In the present study, we applied a traditional approach based on a RT-binning procedure, as proposed by Larson and Alderton [
18], to investigate the WPR. This procedure enabled us to easily implement various levels of task complexity and, at the same time, to keep the number of trials rather small. It should be noted though that more sophisticated mathematical models, describing RT distributions comprehensively, as well as multidimensional measurement models provide feasible tools to better control for measurement error and to more systematically connect characteristics of RT distributions to theoretical models. In particular, ex-Gaussian distributions (e.g., [
25]), diffusion model approaches (e.g., [
19,
25,
64]), and latent growth curve analysis (e.g., [
65]) open up promising avenues for future research on the WPR. Taken together, the findings of the present study provided first direct evidence that the validity of the WPR depends on the level of
g saturation of the psychometric measure of intelligence applied. While there was no indication for a general WPR effect when a low
g-saturated measure of intelligence was used, the WPR could be confirmed for the highly
g-loaded measure of psychometric intelligence. This outcome clearly supports Jensen’s [
3] notion that the “WPR phenomenon depends mainly on the
g factor rather than on a mixture of abilities including their non-
g components” (p. 180).
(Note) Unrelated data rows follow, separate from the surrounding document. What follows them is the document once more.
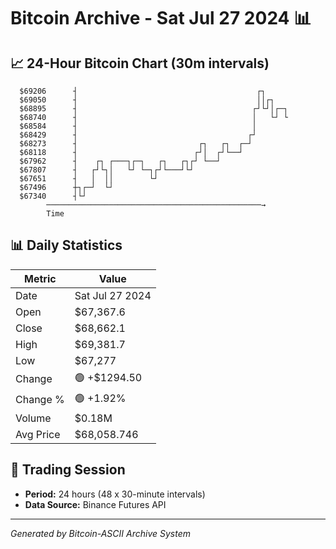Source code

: # Bitcoin Archive - Sat Jul 27 2024 📊

## 📈 24-Hour Bitcoin Chart (30m intervals)

```
  $69206      ┤                                        ┌┐      
  $69050      ┤                                        ││┌┐    
  $68895      ┤                                       ┌┘└┘│┌─┐ 
  $68740      ┤                                       │   └┘ └ 
  $68584      ┤                                       │        
  $68429      ┤                                      ┌┘        
  $68273      ┤                           ┌┐   ┌┐  ┌─┘         
  $68118      ┤                          ┌┘│  ┌┘└──┘           
  $67962      ┤    ┌┐ ┌───┐┌─┐   ┌┐   ┌┐┌┘ └──┘                
  $67807      ┤   ┌┘└┐│   └┘ └─┐┌┘└───┘└┘                      
  $67651      ┤   │  ││        └┘                              
  $67496      ┼┐┌─┘  └┘                                        
  $67340      ┤└┘                                              
        ────────────────────────────────────────────────→
        Time
```

## 📊 Daily Statistics

| Metric | Value |
|--------|-------|
| Date | Sat Jul 27 2024 |
| Open | $67,367.6 |
| Close | $68,662.1 |
| High | $69,381.7 |
| Low | $67,277 |
| Change | 🟢 +$1294.50 |
| Change % | 🟢 +1.92% |
| Volume | $0.18M |
| Avg Price | $68,058.746 |

## 📅 Trading Session

- **Period:** 24 hours (48 x 30-minute intervals)
- **Data Source:** Binance Futures API

---
*Generated by Bitcoin-ASCII Archive System*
Likewise consistent with the WPR, the correlation between worst performance and psychometric
g was significantly higher for the more complex 1-bit and 2-bit conditions than for the 0-bit condition of the Hick RT task. As more complex RT tasks have higher
g saturation than less complex versions of the same task and, thus, account for a larger portion of variance in psychometric
g, this finding also endorsed the crucial role of
g saturation for the validity of the WPR in particular and for the mental speed approach to intelligence in general.